The size of public procurement represents a considerable segment of the global economy. In the case of the OECD, the volume of these transactions represents approximately 12% of GDP.

A large amount of resources along with the complex interaction between public and private interests exposes public contracting processes to multiple risks, including collusion and corruption.

The Open Contracting Data Standard (OCDS) is a global, non-proprietary data standard designed to reflect the entire contracting life-cycle. The stages of the procurement process are depicted in figure 1. The OCDS was created to increase contracting transparency and facilitate deeper analysis of contracting data by a wide range of users. This standard is now being implemented by several governments and cities around the world. Check the complete list here.
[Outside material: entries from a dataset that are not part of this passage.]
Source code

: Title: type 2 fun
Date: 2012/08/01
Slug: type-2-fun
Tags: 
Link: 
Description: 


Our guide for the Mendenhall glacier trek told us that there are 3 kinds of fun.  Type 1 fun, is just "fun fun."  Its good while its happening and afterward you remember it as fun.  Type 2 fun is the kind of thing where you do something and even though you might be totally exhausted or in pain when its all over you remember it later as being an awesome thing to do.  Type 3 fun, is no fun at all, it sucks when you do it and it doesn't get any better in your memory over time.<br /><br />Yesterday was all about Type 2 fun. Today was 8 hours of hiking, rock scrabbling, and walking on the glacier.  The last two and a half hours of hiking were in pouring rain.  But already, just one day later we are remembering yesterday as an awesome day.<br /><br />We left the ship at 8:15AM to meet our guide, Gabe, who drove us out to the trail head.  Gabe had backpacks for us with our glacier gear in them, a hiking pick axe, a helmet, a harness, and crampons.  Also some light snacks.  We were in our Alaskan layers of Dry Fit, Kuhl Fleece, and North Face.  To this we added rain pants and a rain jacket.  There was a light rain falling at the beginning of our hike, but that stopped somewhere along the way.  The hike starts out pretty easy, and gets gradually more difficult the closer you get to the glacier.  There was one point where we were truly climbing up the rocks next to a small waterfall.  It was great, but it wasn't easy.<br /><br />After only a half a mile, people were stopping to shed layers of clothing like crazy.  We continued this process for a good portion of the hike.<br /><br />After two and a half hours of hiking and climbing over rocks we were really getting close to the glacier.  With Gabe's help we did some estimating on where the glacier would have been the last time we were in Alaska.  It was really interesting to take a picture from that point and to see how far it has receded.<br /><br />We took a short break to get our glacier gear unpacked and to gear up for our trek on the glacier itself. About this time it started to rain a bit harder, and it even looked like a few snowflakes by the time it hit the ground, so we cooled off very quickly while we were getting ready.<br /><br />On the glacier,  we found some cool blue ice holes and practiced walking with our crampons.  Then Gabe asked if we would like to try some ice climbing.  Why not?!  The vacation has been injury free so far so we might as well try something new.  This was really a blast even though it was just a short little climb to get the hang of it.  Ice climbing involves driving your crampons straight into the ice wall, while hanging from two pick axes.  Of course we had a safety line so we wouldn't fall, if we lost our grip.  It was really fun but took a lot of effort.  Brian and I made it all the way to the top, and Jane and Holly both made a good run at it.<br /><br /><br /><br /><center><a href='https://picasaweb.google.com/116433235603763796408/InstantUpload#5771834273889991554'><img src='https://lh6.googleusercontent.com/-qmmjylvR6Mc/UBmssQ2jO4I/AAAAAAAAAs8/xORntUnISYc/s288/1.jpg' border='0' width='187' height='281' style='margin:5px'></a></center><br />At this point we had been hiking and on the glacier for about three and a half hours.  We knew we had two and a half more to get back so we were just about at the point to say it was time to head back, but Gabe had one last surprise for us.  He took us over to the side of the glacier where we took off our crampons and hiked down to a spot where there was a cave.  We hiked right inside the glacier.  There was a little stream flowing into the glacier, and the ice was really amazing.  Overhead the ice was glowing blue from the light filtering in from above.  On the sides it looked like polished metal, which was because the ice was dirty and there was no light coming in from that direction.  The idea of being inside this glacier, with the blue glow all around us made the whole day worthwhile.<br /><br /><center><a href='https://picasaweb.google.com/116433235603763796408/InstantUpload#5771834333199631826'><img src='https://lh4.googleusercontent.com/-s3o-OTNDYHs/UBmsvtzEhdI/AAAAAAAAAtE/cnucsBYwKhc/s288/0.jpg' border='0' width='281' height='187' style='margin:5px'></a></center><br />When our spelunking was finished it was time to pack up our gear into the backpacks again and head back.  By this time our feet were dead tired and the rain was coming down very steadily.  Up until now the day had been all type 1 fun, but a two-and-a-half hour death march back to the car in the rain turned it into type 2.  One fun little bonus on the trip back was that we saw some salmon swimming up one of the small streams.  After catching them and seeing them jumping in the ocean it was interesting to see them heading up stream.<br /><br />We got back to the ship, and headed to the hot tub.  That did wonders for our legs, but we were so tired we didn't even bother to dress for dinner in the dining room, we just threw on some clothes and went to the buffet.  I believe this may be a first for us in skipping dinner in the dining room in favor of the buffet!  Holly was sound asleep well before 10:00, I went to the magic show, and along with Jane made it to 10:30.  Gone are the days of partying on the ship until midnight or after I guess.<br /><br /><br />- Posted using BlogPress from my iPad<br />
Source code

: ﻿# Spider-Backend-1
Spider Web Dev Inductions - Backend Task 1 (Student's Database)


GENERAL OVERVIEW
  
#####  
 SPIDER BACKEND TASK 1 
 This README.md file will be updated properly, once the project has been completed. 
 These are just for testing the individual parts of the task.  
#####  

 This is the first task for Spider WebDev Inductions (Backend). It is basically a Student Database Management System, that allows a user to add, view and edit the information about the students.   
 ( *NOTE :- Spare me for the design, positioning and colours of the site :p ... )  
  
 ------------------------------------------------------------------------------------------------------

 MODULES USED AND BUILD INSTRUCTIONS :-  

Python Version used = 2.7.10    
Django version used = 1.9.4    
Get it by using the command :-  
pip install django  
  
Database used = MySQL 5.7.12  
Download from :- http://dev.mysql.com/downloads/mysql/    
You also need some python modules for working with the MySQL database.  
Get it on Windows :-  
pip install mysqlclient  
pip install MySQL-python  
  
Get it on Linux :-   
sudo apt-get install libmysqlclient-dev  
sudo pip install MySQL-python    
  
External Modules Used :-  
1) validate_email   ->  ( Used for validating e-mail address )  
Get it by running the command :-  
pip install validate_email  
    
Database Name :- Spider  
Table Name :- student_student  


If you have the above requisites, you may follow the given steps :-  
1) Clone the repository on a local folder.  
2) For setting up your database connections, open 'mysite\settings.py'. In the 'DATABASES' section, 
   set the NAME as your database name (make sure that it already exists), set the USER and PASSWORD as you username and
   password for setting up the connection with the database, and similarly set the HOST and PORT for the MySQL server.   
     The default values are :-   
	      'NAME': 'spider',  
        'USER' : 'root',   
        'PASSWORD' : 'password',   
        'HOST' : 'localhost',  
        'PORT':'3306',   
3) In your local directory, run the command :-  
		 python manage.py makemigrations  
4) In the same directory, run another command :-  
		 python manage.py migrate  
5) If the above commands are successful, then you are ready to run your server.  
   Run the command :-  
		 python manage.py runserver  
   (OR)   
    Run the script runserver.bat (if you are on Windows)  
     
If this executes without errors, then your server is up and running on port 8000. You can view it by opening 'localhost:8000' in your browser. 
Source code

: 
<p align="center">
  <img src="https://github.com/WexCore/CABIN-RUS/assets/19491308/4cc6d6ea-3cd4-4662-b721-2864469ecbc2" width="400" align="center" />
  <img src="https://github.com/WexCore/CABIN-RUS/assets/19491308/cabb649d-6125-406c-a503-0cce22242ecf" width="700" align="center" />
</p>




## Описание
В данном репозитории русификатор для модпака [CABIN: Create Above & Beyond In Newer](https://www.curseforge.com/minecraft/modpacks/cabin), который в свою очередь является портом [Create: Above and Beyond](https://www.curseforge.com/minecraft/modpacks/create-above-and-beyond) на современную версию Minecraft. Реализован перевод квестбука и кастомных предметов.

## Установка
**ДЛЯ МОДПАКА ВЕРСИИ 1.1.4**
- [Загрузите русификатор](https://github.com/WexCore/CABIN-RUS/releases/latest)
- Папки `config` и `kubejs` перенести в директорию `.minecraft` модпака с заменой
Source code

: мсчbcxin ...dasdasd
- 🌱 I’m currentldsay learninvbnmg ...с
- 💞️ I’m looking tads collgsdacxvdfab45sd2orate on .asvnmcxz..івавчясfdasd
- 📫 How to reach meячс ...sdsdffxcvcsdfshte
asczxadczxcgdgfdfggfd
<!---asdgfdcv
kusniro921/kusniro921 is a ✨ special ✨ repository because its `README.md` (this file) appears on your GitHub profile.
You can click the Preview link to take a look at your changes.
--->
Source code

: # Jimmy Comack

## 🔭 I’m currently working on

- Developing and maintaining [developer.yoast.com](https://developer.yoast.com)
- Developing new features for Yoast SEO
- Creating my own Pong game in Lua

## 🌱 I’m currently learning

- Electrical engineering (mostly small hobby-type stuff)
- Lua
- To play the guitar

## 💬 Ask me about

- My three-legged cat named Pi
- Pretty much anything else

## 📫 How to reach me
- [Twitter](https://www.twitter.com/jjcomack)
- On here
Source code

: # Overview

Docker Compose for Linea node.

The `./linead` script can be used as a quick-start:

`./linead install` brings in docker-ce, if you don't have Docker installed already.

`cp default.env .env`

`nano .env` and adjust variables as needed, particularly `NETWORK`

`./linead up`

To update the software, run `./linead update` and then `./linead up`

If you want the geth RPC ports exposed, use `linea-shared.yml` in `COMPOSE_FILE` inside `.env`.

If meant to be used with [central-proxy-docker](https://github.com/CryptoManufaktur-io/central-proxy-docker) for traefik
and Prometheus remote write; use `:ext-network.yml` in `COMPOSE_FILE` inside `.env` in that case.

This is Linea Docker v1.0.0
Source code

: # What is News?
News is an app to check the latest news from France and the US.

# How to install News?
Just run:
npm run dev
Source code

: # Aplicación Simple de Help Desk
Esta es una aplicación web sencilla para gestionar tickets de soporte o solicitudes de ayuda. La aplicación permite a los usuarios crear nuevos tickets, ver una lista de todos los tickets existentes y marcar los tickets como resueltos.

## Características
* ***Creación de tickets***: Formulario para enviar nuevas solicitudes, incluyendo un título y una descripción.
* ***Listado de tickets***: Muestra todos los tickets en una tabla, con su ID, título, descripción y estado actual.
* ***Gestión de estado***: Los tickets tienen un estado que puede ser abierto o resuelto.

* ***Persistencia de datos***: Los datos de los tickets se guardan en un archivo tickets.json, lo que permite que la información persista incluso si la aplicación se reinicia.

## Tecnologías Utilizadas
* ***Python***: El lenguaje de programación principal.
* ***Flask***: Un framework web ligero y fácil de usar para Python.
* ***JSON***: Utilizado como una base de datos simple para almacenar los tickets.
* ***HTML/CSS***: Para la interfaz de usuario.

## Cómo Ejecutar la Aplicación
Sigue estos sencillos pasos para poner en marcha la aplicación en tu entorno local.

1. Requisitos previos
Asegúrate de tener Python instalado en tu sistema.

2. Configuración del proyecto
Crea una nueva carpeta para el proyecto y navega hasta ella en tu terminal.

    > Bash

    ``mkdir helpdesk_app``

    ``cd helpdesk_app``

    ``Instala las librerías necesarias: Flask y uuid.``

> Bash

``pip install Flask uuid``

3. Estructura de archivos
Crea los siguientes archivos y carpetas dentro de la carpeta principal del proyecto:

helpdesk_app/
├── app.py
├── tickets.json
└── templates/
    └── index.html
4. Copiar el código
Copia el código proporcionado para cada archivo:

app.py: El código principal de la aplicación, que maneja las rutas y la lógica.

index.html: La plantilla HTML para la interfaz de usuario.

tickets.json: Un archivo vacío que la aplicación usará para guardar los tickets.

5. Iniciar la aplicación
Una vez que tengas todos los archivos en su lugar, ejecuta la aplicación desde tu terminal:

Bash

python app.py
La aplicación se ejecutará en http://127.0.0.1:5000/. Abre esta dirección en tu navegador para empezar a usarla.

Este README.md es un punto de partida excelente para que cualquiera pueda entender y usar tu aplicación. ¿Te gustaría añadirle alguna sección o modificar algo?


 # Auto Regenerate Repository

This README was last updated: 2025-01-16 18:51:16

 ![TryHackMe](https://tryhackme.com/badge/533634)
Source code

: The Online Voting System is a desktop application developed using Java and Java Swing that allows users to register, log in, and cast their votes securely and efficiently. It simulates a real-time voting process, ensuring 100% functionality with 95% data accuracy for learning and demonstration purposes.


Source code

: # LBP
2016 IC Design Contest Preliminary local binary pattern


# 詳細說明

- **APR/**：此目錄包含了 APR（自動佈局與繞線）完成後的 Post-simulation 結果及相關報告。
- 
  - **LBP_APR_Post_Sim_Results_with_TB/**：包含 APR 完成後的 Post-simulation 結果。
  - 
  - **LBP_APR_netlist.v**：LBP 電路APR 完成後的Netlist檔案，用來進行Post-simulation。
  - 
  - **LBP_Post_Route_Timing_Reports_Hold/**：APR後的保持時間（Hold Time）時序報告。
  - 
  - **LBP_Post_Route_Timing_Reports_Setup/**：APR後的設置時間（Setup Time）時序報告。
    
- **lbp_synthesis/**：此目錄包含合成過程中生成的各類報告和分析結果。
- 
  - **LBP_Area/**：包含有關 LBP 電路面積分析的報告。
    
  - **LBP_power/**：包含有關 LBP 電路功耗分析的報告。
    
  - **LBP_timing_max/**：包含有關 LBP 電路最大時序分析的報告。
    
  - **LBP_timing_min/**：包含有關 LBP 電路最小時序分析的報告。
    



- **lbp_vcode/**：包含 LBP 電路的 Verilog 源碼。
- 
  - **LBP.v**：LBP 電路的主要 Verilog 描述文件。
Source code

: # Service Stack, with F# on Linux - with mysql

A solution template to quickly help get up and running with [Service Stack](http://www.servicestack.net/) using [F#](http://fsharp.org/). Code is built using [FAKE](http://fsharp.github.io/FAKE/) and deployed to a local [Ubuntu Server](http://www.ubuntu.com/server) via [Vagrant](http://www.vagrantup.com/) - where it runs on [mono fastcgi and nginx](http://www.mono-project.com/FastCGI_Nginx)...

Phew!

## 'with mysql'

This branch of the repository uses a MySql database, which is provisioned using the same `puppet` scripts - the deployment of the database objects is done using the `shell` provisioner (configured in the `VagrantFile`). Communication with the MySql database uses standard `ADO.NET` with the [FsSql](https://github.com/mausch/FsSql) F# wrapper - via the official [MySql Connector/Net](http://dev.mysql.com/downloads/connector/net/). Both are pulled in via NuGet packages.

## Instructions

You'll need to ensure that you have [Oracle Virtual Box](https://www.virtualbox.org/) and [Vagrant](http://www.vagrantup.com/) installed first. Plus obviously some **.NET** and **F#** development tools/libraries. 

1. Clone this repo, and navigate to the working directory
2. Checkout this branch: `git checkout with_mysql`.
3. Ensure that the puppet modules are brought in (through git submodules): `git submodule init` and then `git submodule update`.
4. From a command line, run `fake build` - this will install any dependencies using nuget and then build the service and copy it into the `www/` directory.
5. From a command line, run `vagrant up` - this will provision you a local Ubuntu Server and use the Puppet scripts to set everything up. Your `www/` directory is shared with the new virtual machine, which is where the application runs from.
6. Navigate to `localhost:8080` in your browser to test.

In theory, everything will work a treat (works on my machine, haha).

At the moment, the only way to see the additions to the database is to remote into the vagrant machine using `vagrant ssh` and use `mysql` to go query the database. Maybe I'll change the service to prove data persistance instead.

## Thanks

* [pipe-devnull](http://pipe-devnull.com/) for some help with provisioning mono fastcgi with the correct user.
An OCDS document is made up of a number of sections. These are:release metadata — contextual information about each release of data;parties — information about the organizations and other participants involved in the contracting process;planning — information about the goals, budgets and projects a contracting process relates to;tender — information about how a tender will take place, or has taken place;awards — information on awards made as part of a contracting process;contract — information on contracts signed as part of a contracting process;implementation — information on the progress of each contract towards completion.Source: Open Contracting Data Standard

These sections are represented in a JSON document as follows:

Mexico

The Mexican economy is the 15th largest in the world, and the second in Latin America. At the same time, this developing country is the 138 most corrupt nation out of 180 countries, according to the 2018 Corruption Perceptions Index reported by Transparency International.

The irregularities in public procurement have definitely contributed to this poor rating. Recent cases, such as “La Estafa Maestra” (Master Scam), reveal that the magnitude of fraud schemes in public procurement in Mexico is counted by hundreds of millions of dollars.

Mexico was one of the pioneering countries in the adoption of the OCDS. Currently, approximately 300,000 contracting processes of the federal public administration under this standard can be accessed. A portion of these contracts will be analyzed through our graph.

Data Model

Neo4j follows the property graph model to manage the stored data.

  • The graph is made of nodes for entities, their relationships, and properties.
  • Nodes are represented using circles. A node may have zero to many labels. Labels are used to group nodes into sets.
  • Relationships are represented using arrows connecting nodes. They are directed, which means that each relationship has a start node and an end node. A relationship has only one relationship type (name).
  • Properties are used to add qualities to nodes and relationships.

In any scenario, the analyst is responsible for carefully formulating the best possible model to capture the characteristics of the phenomenon to be studied. The quality of the insights that can be extracted from the graph through queries and visualizations depends on it. The initial data model proposed to analyze open contracting data is depicted in figure 2.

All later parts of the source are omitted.